“The remedy, it seems to me, is quite as absurd as all the other sure cures that Liberals advocate. When they argue for it, they simply argue, in words but little changed, that the remedy for prostitution is to fill the bawdyhouses with virgins. My impression is that this last device would accomplish very little: either the virgins would leap out of the windows, or they would cease to be virgins.”

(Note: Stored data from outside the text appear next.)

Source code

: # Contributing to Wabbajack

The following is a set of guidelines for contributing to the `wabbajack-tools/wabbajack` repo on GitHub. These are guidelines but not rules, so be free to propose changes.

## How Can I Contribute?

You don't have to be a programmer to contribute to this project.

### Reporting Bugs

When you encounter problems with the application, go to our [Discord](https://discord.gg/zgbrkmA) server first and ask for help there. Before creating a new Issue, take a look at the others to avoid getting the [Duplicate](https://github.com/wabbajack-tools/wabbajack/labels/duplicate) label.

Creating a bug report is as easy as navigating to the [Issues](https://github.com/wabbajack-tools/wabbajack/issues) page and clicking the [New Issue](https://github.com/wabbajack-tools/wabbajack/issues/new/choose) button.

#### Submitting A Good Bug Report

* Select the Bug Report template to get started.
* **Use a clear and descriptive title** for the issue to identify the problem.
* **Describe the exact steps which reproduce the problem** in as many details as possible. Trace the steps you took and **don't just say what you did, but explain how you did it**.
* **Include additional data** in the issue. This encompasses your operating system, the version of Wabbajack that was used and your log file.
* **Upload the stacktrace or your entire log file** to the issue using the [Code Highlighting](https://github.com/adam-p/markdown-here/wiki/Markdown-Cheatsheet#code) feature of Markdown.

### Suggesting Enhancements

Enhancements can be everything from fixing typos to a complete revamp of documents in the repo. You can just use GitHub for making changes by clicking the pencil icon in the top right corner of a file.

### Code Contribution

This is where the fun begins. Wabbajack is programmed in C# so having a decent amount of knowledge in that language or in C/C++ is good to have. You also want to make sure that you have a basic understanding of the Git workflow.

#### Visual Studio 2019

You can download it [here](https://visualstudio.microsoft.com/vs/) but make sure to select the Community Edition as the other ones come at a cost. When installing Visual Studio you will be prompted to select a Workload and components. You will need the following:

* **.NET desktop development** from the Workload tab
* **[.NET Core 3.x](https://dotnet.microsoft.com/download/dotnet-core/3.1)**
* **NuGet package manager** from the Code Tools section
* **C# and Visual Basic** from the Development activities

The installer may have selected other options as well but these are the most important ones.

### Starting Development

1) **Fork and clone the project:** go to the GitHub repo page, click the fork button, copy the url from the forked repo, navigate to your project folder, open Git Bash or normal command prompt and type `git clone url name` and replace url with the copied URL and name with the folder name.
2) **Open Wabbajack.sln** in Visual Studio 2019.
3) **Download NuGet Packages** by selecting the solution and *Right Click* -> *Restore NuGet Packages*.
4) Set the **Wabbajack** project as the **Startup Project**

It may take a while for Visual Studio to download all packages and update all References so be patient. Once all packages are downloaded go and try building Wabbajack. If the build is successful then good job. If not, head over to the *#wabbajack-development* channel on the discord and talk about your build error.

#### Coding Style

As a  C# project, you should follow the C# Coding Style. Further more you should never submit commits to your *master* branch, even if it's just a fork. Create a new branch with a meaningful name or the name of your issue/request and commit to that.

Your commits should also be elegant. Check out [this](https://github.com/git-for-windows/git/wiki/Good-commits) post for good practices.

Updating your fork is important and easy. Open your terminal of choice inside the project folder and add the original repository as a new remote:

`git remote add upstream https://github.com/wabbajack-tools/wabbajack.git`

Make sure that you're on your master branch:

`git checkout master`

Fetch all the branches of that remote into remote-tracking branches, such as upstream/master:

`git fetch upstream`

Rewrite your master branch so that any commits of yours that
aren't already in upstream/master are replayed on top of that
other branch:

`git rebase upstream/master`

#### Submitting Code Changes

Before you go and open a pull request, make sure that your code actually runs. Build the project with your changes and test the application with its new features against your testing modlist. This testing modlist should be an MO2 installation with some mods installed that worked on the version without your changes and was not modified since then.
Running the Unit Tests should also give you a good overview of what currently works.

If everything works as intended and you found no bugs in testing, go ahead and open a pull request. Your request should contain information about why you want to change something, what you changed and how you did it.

1920s, Notes on Democracy (1926)
Context: Thus the ideal of democracy is reached at last: it has become a psychic impossibility for a gentleman to hold office under the Federal Union, save by a combination of miracles that must tax the resourcefulness even of God. The fact has been rammed home by a constitutional amendment: every office-holder, when he takes oath to support the Constitution, must swear on his honour that, summoned to the death-bed of his grandmother, he will not take the old lady a bottle of wine. He may say so and do it, which makes him a liar, or he may say so and not do it, which makes him a pig. But despite that grim dilemma there are still idealists, chiefly professional Liberals, who argue that it is the duty of a gentleman to go into politics—that there is a way out of the quagmire in that direction. The remedy, it seems to me, is quite as absurd as all the other sure cures that Liberals advocate. When they argue for it, they simply argue, in words but little changed, that the remedy for prostitution is to fill the bawdyhouses with virgins. My impression is that this last device would accomplish very little: either the virgins would leap out of the windows, or they would cease to be virgins.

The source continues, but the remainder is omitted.